* **Assigned task**
Scanning the entries below, copy every line that contains the word "drawing".

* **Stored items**
--

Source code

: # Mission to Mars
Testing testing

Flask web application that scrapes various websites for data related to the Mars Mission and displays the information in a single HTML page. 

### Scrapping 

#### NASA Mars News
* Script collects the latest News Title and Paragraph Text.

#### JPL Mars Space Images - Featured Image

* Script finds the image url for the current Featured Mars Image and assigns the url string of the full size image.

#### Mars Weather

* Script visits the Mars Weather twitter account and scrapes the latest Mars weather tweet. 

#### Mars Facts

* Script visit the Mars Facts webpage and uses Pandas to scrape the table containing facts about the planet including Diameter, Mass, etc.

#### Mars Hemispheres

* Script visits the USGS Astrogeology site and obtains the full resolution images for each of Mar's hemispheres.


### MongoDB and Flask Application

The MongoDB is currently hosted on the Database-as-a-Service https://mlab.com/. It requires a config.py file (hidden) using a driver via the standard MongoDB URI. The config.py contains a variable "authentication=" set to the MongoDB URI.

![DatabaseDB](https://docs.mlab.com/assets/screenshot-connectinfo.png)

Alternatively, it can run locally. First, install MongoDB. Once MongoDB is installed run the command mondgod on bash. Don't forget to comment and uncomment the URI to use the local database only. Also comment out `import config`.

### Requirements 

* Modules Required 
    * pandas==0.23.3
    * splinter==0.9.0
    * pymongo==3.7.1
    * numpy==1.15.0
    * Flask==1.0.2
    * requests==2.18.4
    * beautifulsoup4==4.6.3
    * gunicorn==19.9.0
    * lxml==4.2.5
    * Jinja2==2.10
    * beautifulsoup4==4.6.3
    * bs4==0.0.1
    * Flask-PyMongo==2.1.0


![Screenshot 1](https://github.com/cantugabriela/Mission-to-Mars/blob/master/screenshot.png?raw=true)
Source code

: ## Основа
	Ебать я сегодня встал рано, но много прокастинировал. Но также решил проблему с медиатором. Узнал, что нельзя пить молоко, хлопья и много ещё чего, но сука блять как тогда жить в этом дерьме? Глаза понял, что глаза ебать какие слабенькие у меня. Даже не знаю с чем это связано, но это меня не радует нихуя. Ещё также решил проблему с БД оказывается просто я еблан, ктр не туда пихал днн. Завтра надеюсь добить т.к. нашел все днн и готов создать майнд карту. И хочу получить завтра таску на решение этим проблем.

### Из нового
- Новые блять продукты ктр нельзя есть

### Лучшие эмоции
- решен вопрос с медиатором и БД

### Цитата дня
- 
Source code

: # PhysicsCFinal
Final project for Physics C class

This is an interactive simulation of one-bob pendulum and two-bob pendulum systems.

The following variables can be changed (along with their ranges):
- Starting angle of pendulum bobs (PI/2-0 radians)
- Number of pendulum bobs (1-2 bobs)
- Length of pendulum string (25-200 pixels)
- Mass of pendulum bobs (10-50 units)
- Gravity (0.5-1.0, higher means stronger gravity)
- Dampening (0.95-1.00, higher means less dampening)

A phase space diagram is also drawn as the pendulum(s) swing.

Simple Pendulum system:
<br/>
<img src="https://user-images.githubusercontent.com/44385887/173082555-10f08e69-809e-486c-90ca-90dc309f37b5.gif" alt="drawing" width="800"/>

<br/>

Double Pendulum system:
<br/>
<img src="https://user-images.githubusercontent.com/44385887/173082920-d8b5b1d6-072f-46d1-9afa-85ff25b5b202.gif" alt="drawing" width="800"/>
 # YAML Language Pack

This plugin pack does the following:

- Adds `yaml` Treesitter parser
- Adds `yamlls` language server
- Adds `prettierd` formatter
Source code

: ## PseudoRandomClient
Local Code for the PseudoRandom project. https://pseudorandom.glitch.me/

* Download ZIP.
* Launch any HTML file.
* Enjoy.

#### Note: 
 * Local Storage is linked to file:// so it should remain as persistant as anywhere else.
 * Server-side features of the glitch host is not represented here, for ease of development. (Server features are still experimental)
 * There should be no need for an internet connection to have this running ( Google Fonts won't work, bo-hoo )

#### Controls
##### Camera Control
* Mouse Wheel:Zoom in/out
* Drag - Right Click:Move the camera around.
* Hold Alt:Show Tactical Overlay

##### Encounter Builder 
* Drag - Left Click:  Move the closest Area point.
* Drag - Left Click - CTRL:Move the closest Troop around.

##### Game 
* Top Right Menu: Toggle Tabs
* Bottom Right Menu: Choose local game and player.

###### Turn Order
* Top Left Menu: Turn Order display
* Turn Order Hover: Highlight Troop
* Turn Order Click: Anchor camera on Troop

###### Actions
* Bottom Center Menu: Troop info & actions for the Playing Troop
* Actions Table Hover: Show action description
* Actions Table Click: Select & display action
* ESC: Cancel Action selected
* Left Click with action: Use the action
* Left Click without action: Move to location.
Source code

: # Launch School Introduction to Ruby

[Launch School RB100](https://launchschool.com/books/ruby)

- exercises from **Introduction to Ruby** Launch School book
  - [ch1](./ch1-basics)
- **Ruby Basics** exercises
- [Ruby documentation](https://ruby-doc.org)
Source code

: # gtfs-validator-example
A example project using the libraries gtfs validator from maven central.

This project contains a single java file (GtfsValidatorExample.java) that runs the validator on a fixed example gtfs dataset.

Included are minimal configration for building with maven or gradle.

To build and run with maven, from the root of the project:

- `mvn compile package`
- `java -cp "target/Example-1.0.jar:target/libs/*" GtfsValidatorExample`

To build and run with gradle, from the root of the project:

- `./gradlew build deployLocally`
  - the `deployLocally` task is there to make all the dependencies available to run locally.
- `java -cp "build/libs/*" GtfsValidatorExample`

--

* **Output for this exercise**
<img src="https://user-images.githubusercontent.com/44385887/173082555-10f08e69-809e-486c-90ca-90dc309f37b5.gif" alt="drawing" width="800"/>
<img src="https://user-images.githubusercontent.com/44385887/173082920-d8b5b1d6-072f-46d1-9afa-85ff25b5b202.gif" alt="drawing" width="800"/>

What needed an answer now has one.